▶ Extracted material:
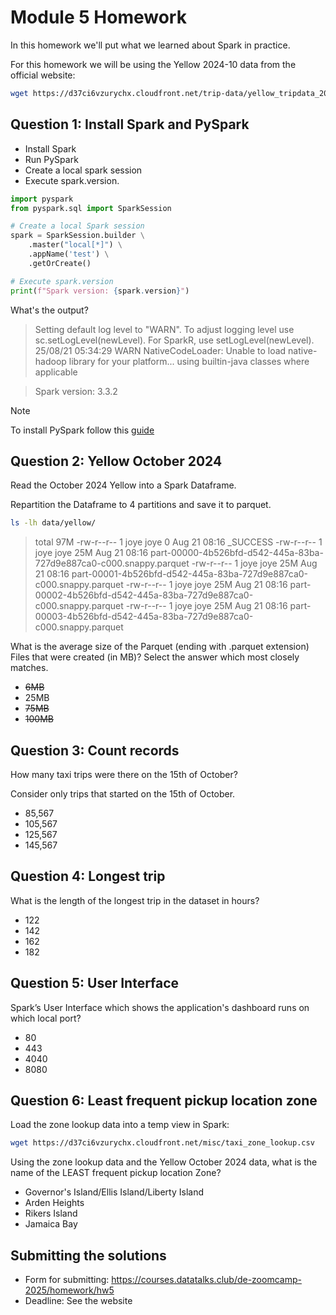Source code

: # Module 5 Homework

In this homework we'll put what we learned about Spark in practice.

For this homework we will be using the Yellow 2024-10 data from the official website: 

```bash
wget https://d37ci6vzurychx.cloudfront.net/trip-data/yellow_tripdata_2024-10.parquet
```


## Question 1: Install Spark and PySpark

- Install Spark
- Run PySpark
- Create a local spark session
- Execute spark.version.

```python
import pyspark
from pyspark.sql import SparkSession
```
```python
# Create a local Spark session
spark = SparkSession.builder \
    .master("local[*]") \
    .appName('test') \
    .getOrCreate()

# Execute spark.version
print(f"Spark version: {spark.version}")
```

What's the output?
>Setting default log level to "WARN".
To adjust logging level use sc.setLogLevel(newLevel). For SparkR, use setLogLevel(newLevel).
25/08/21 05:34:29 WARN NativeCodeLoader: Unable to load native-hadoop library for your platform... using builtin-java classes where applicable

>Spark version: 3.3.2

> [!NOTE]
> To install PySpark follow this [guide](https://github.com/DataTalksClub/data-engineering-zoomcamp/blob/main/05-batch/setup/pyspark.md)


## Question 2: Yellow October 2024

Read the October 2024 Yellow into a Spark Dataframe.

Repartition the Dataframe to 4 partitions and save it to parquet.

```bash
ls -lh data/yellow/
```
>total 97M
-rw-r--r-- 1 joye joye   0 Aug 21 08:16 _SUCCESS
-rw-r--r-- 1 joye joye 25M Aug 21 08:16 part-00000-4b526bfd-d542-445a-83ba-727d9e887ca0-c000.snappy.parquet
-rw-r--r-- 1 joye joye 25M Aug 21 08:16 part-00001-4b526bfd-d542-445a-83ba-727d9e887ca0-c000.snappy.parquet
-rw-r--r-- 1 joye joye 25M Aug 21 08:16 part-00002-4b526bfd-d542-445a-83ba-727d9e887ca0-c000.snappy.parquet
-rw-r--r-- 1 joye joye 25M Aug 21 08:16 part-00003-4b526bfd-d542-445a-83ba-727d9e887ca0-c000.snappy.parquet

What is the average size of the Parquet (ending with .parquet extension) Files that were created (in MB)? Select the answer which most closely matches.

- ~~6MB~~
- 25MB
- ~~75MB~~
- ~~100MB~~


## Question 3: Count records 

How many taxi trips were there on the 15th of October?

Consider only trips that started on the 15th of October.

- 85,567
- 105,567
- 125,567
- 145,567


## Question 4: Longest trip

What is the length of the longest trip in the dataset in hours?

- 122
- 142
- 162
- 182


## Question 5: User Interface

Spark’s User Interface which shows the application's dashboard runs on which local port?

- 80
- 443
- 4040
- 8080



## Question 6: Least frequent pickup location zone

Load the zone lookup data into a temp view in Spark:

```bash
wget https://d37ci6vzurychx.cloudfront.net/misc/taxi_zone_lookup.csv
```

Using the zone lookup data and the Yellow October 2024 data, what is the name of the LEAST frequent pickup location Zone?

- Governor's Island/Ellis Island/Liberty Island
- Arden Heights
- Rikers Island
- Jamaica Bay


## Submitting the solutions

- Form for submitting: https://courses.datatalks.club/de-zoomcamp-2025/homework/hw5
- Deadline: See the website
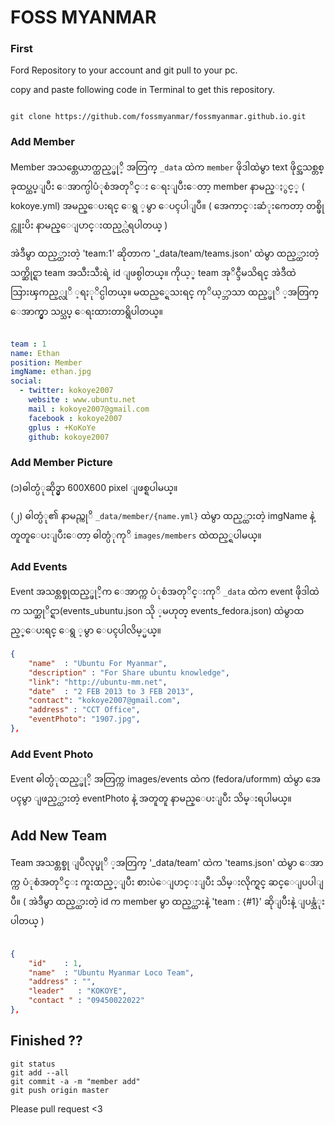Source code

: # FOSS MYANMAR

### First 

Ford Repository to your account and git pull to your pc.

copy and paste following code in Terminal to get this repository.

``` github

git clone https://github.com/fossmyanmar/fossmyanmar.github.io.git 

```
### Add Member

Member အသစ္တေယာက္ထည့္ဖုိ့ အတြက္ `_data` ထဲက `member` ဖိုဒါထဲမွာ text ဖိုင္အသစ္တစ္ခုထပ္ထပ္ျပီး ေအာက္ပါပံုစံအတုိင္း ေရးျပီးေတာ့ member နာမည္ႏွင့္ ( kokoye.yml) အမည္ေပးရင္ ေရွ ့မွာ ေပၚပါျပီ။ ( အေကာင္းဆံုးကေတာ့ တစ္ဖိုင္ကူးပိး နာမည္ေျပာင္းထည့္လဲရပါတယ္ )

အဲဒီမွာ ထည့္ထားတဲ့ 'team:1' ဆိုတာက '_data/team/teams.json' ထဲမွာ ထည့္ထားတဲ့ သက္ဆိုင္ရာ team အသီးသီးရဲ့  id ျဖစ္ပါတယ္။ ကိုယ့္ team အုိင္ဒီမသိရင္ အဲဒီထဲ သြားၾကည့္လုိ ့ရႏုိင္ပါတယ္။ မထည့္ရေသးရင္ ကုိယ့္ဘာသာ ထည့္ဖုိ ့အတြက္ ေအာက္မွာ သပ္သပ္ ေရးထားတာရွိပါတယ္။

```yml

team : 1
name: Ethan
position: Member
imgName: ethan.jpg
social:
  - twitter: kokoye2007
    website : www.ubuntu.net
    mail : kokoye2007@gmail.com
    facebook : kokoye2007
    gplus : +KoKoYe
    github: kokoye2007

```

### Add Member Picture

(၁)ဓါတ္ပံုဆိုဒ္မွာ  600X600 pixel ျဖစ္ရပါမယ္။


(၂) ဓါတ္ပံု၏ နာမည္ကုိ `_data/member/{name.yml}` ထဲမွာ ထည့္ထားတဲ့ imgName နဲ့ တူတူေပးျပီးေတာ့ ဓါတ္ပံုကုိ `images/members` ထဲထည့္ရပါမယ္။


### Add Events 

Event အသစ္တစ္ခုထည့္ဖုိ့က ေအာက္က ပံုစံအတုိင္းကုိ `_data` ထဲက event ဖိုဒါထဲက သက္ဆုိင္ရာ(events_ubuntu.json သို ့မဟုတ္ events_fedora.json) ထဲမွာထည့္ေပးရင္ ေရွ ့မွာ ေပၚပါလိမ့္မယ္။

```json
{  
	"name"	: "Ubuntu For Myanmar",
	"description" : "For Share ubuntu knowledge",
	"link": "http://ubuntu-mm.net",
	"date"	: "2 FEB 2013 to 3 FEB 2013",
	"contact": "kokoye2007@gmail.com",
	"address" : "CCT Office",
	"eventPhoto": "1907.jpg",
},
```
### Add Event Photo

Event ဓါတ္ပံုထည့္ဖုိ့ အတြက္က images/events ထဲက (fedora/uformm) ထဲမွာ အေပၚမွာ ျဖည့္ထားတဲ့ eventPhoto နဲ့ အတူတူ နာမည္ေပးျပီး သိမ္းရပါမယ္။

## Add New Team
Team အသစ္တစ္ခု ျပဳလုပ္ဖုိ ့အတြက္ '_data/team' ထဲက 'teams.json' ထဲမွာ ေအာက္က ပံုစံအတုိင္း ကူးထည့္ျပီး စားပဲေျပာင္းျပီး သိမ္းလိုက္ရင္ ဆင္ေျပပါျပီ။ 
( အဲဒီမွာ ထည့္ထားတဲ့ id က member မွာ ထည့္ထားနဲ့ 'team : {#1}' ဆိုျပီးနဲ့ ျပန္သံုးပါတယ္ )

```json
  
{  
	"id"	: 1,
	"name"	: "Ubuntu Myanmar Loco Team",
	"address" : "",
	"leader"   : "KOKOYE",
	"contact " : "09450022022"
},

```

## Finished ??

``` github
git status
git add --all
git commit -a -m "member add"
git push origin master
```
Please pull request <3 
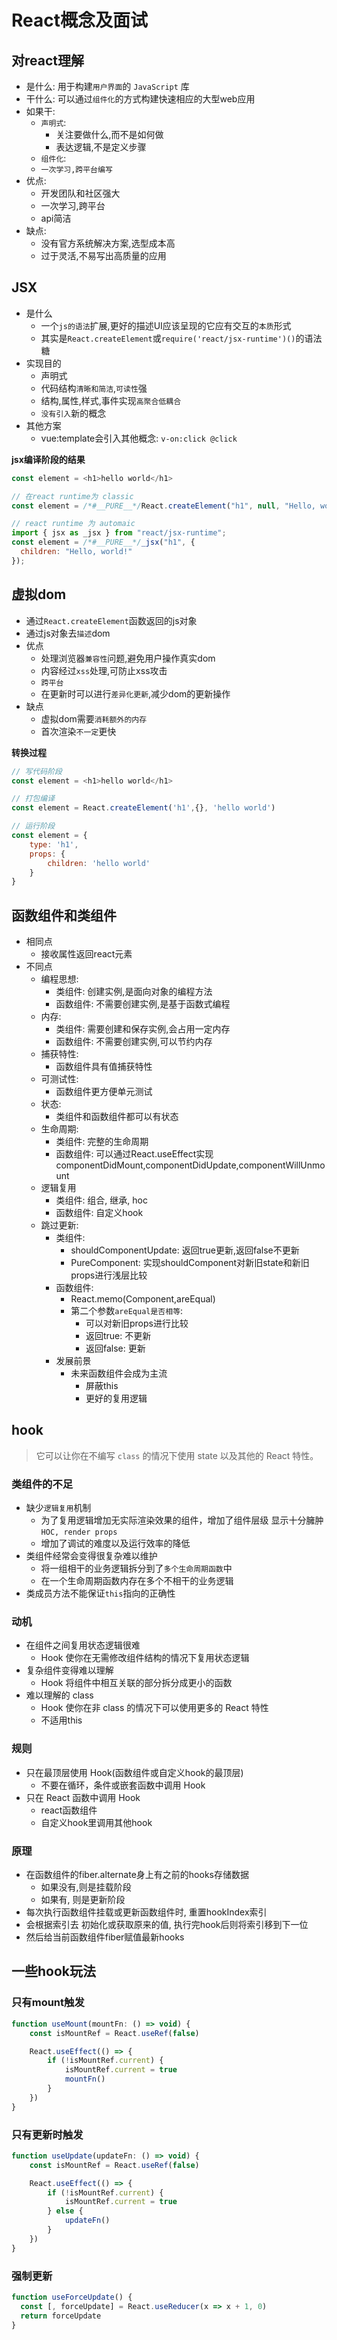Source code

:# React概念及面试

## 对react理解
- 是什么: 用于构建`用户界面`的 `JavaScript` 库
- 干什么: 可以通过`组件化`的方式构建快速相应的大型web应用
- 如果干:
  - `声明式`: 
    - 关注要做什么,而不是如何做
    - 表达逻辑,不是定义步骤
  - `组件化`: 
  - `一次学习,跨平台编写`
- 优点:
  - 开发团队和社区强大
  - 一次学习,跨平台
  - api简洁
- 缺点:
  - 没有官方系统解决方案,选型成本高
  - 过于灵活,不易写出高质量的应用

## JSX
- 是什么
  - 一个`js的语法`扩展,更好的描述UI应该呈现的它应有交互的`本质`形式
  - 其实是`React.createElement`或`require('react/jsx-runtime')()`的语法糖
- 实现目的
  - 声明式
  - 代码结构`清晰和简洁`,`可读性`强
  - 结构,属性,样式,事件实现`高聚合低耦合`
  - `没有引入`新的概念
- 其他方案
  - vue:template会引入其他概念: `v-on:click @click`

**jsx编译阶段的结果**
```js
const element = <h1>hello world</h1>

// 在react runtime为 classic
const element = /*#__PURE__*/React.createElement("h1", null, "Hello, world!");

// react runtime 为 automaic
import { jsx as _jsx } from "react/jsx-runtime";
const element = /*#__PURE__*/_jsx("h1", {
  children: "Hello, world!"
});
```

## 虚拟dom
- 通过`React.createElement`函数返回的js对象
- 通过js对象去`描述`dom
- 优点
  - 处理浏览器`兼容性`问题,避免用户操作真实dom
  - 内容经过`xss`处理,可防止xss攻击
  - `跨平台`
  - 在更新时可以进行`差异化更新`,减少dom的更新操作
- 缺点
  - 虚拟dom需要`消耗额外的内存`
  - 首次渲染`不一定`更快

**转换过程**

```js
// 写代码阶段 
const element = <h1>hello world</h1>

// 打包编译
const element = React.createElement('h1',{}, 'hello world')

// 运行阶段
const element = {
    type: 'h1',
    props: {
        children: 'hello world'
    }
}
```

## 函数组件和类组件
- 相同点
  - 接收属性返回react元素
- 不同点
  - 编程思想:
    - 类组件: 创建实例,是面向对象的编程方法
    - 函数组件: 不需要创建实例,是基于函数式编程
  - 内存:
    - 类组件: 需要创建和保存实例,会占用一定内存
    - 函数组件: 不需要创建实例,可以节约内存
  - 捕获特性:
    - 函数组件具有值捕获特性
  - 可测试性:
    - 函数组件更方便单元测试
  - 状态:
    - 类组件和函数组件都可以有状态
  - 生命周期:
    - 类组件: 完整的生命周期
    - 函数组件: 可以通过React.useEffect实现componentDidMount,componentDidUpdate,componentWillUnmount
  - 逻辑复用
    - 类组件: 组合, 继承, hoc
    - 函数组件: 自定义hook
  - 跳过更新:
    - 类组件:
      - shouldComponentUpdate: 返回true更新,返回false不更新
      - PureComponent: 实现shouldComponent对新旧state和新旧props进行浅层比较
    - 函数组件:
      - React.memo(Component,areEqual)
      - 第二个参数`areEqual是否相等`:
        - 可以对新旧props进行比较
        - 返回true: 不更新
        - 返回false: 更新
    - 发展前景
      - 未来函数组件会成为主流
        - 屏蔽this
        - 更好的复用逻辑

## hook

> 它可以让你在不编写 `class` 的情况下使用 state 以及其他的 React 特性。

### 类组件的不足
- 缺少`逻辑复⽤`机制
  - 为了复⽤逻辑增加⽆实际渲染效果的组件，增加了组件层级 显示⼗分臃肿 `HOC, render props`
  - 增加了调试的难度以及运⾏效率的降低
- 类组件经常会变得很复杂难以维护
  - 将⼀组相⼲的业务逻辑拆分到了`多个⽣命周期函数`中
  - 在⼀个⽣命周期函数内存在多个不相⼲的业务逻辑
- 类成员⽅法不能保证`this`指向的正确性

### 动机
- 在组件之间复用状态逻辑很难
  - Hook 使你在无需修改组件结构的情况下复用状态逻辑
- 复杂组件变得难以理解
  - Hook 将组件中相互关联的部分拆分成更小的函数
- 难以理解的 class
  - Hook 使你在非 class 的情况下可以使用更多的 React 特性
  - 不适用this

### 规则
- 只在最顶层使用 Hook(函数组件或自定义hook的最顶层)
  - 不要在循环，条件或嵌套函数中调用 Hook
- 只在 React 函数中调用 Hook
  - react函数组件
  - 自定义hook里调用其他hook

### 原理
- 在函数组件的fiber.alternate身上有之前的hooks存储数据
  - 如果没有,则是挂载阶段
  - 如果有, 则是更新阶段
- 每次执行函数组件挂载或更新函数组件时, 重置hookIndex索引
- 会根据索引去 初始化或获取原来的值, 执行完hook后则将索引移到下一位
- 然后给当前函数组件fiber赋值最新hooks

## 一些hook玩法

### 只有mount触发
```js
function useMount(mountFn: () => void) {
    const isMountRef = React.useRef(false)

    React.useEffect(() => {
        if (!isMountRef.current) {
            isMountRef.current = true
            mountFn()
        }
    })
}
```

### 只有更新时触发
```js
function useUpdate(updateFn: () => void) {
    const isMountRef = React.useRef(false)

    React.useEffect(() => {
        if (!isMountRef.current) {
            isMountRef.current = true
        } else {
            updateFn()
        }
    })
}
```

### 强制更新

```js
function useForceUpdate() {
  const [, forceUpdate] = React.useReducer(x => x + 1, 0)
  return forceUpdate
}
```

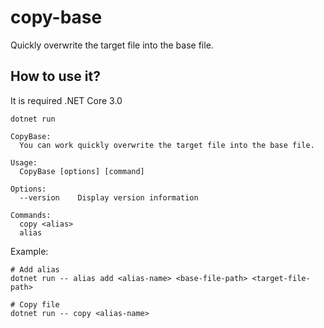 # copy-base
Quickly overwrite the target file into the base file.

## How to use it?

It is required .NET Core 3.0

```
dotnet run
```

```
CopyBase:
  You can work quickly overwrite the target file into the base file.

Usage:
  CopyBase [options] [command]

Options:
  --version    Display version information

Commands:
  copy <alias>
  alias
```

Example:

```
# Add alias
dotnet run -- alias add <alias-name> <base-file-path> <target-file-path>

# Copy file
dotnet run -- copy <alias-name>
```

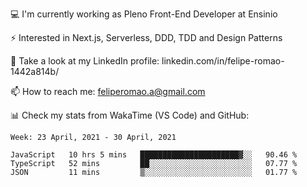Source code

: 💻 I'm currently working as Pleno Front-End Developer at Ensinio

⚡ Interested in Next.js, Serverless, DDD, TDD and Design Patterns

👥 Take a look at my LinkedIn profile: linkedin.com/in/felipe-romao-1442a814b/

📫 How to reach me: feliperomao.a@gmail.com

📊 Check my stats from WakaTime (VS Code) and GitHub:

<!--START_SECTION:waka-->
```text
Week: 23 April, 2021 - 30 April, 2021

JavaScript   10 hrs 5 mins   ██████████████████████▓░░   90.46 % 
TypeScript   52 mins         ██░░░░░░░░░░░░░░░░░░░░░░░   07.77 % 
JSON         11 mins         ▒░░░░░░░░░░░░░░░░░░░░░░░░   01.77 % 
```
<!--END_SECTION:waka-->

▶ Task to complete:
Using the entries above, give again exactly the lines from the line holding "What's the output?" through the line holding "Read the October". Include both end lines and nothing else.

▶ Written solution:
What's the output?
>Setting default log level to "WARN".
To adjust logging level use sc.setLogLevel(newLevel). For SparkR, use setLogLevel(newLevel).
25/08/21 05:34:29 WARN NativeCodeLoader: Unable to load native-hadoop library for your platform... using builtin-java classes where applicable

>Spark version: 3.3.2

> [!NOTE]
> To install PySpark follow this [guide](https://github.com/DataTalksClub/data-engineering-zoomcamp/blob/main/05-batch/setup/pyspark.md)


## Question 2: Yellow October 2024

Read the October 2024 Yellow into a Spark Dataframe.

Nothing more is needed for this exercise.